Until they started talking again.
But, beyond the practicality of merging denominations there was another vision – The creation of a national Protestant Church. It was the vision of arresting the seeming steady fracturing of denominations, the growing number of protestant religious expressions. To return to the idea of being One in Christ. This was the vision that drove much of the work by the leaders of these churches, to create a Canadian Protestant church. That was a vision that was never realised.
Other denominations just never responded. In 1968, the United Evangelical Brethren joined. And a union with the Anglican Church was very close but failed to emerge in the end. It was with that scuttled arrangement that the vision of a national Protestant church officially died.

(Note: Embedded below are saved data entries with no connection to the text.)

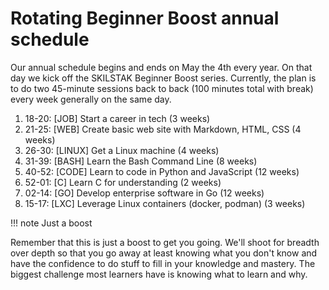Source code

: # Rotating Beginner Boost annual schedule

Our annual schedule begins and ends on May the 4th every year. On that day we kick off the SKILSTAK Beginner Boost series. Currently, the plan is to do two 45-minute sessions back to back (100 minutes total with break) every week generally on the same day.

1.  18-20: [JOB] Start a career in tech (3 weeks)
2.  21-25: [WEB] Create basic web site with Markdown, HTML, CSS (4 weeks)
3.  26-30: [LINUX] Get a Linux machine (4 weeks)
4.  31-39: [BASH] Learn the Bash Command Line (8 weeks)
5.  40-52: [CODE] Learn to code in Python and JavaScript (12 weeks)
6.  52-01: [C] Learn C for understanding (2 weeks)
7.  02-14: [GO] Develop enterprise software in Go (12 weeks)
8.  15-17: [LXC] Leverage Linux containers (docker, podman) (3 weeks)

[^1]: **Learn C for understanding** is done at an accelerated pace from the Head First C book over the two-week holiday break in December (weeks 52 and week 1) with about 90 minutes per day. We do not plan to finish the book but will work through as much as possible together.

!!! note Just a boost

  Remember that this is just a boost to get you going. We'll shoot for breadth over depth so that you go away at least knowing what you don't know and have the confidence to do stuff to fill in your knowledge and mastery. The biggest challenge most learners have is knowing what to learn and why.
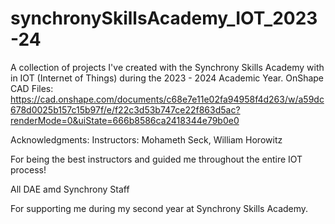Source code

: # synchronySkillsAcademy_IOT_2023-24
A collection of projects I've created with the Synchrony Skills Academy with in IOT (Internet of Things) during the 2023 - 2024 Academic Year.
OnShape CAD Files: https://cad.onshape.com/documents/c68e7e11e02fa94958f4d263/w/a59dc678d0025b157c15b97f/e/f22c3d53b747ce22f863d5ac?renderMode=0&uiState=666b8586ca2418344e79b0e0

Acknowledgments: 
Instructors: Mohameth Seck, William Horowitz 

For being the best instructors and guided me throughout the entire IOT process! 

All DAE amd Synchrony Staff

For supporting me during my second year at Synchrony Skills Academy.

I offer this version of the history of our United Church for a reason. As a vision for a church, I’m not sure that being the Protestant church in our country was the most realistic or advisable. It’s not something I take pride in that’s for certain. Much of the anti-Catholic writing you can find from that era is cringe worthy. But for all of that, I am grateful for the work and the drive of so many people who brought the United Church into being.
Whether it was intentional or ultimately the work of the Holy Spirit, they created a church that was open to the spirit in ways that moved the church in remarkable directions. And for that I am truly grateful.
The first woman ordained in Canada in 1936 was Lydia Gruchy. Ordaining married women in the 1960s. Elinor Leard was the first married woman ordained, in 1957. In fact, a policy of disjoining forced most women to give up their paid ministry positions upon marriage prior to this.
“I pray that you may have the power to comprehend, with all the saints, what is the breadth and length and height and depth and to know the love of Christ that surpasses knowledge, so that you may be filled with all the fullness of God.” (Paul’s letter to the Ephesians)
The spirit can often lead us in unexpected ways and to unanticipated destinations. I am certain that is the case with the United Church of Canada. The evolution of this United Church from its starting point in 1925 and its component parts in the years prior to that, would at best I think befuddle those who originally celebrated its union.
In 1974, the church elected Rev. Wilbur K. Howard, its first black moderator. In the 1980s, we elected our fist woman moderator, Lois Wilson. We elected our first indigenous moderator Stan McKay in 1992.
In 1986, the church issued its first apology to the indigenous church. Not specifically for its complicity in the Residential School system, but for the racism and white supremacy that was at the root of so much exploitation and pain over the centuries.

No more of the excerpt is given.